Apparently Federal Judge Cathy doesn't know that the AR and AK are far from "unusual", and I question her impartiality, submitting her past rulings make her unfit to substitute for Judge Judy.

The Polity needs to become activist with activist judges and move for their impeachment when the political pendulum swing back the other way.
 
In sum, the defendants have met their burden to demonstrate a reasonable fit between the Firearm Safety Act and the government’s substantial interests in protecting public safety and reducing the negative effects of firearm-related crime.
"Reasonable fit" is too close to rational basis, and that's not supposed to be the standard when enumerated rights

Next stop, Supreme Court in a year or two.
Actually, this ruling was in District court. The next step would be the 4th Circuit.
 

publius42

New member
“Upon review of all the parties’ evidence, the court seriously doubts that the banned assault long guns are commonly possessed for lawful purposes, particularly self-defense in the home, which is at the core of the Second Amendment right, and is inclined to find the weapons fall outside Second Amendment protection as dangerous and unusual,” Judge Blake wrote.

And we're back to the "indoor militias" argument.

The Heller Court said:

As the quotations earlier in this opinion demonstrate, the inherent right of self-defense has been central to the Second Amendment right. The handgun ban amounts to a prohibition of an entire class of “arms” that is overwhelmingly chosen by American society for that lawful purpose. The prohibition extends, moreover, to the home, where the need for defense of self, family, and property is most acute.

...

We must also address the District’s requirement (as applied to respondent’s handgun) that firearms in the home be rendered and kept inoperable at all times. This makes it impossible for citizens to use them for the core lawful purpose of self-defense and is hence unconstitutional.
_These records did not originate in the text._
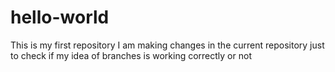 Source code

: # hello-world
This is my first repository
I am making changes in the current repository just to check if my idea of branches is working correctly or not
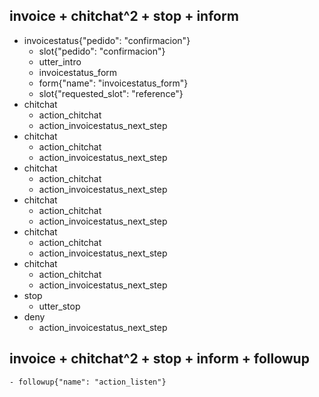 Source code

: ## invoice + chitchat^2 + stop + inform
* invoicestatus{"pedido": "confirmacion"}
    - slot{"pedido": "confirmacion"}
    - utter_intro
    - invoicestatus_form
    - form{"name": "invoicestatus_form"}
    - slot{"requested_slot": "reference"}
* chitchat
    - action_chitchat
    - action_invoicestatus_next_step
* chitchat
    - action_chitchat
    - action_invoicestatus_next_step
* chitchat
    - action_chitchat
    - action_invoicestatus_next_step
* chitchat
    - action_chitchat
    - action_invoicestatus_next_step
* chitchat
    - action_chitchat
    - action_invoicestatus_next_step
* chitchat
    - action_chitchat
    - action_invoicestatus_next_step
* stop
    - utter_stop
* deny
    - action_invoicestatus_next_step

## invoice + chitchat^2 + stop + inform + followup
    - followup{"name": "action_listen"}
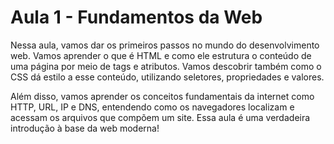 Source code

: # Aula 1 - Fundamentos da Web
Nessa aula, vamos dar os primeiros passos no mundo do desenvolvimento web. Vamos aprender o que é HTML e como ele estrutura o conteúdo de uma página por meio de tags e atributos. Vamos descobrir também como o CSS dá estilo a esse conteúdo, utilizando seletores, propriedades e valores.

Além disso, vamos aprender os conceitos fundamentais da internet como HTTP, URL, IP e DNS, entendendo como os navegadores localizam e acessam os arquivos que compõem um site. Essa aula é uma verdadeira introdução à base da web moderna!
Just because the need is "most acute" within the home does not mean it does not exist outside the home.

Paul Revere did not ride along yelling for everyone to get inside.
 
Tom Servo said:
"Reasonable fit" is too close to rational basis, and that's not supposed to be the standard when enumerated rights

Why no, it is "intermediate scrutiny." :rolleyes: You know the drill, pervert the reading of Heller to say that it only protects the core right of keeping a handgun in the home for home defense (not self defense mind you as that might go awkward places), then decide the law in question does not infringe on that core right, then apply "intermediate scrutiny" that is really rational basis in all but name and find the law constitutional. Done.

The really offensive part of the decision is the Judge claims she can grant a Motion for Summary Judgment because there is no dispute as to the material facts, then the Judge proceeds to list about half a dozen examples where each side is giving different material facts (How many assault rifles are in the United States? Is the law too overbroad given the harm it seeks to prevent? How common is ownership of these firearms? etc.)

I can't even fathom how you can declare normal capacity magazines that have existed for 100 years "uncommon" and then cite a "disproportionate use in crime" (85% of all gun crimes involve them) - Well, duh... That's because they've been around for 100 years and every damn magazine fed firearm in the U.S. uses them - they are in fact, extremely common. One more disputed statement of material fact where the Judge swallowed the Defendant's argument whole while barely acknowledging the Plaintiff's facts to the contrary.

I wouldn't be surprised if it got remanded just on the MSJ issue, though that would delay any ultimate decision on the real Second Amendment question - which may well have crossed her mind given the current political realities and court makeup.
 

thallub

New member
As wacky as the Maryland law is i expect it to stand.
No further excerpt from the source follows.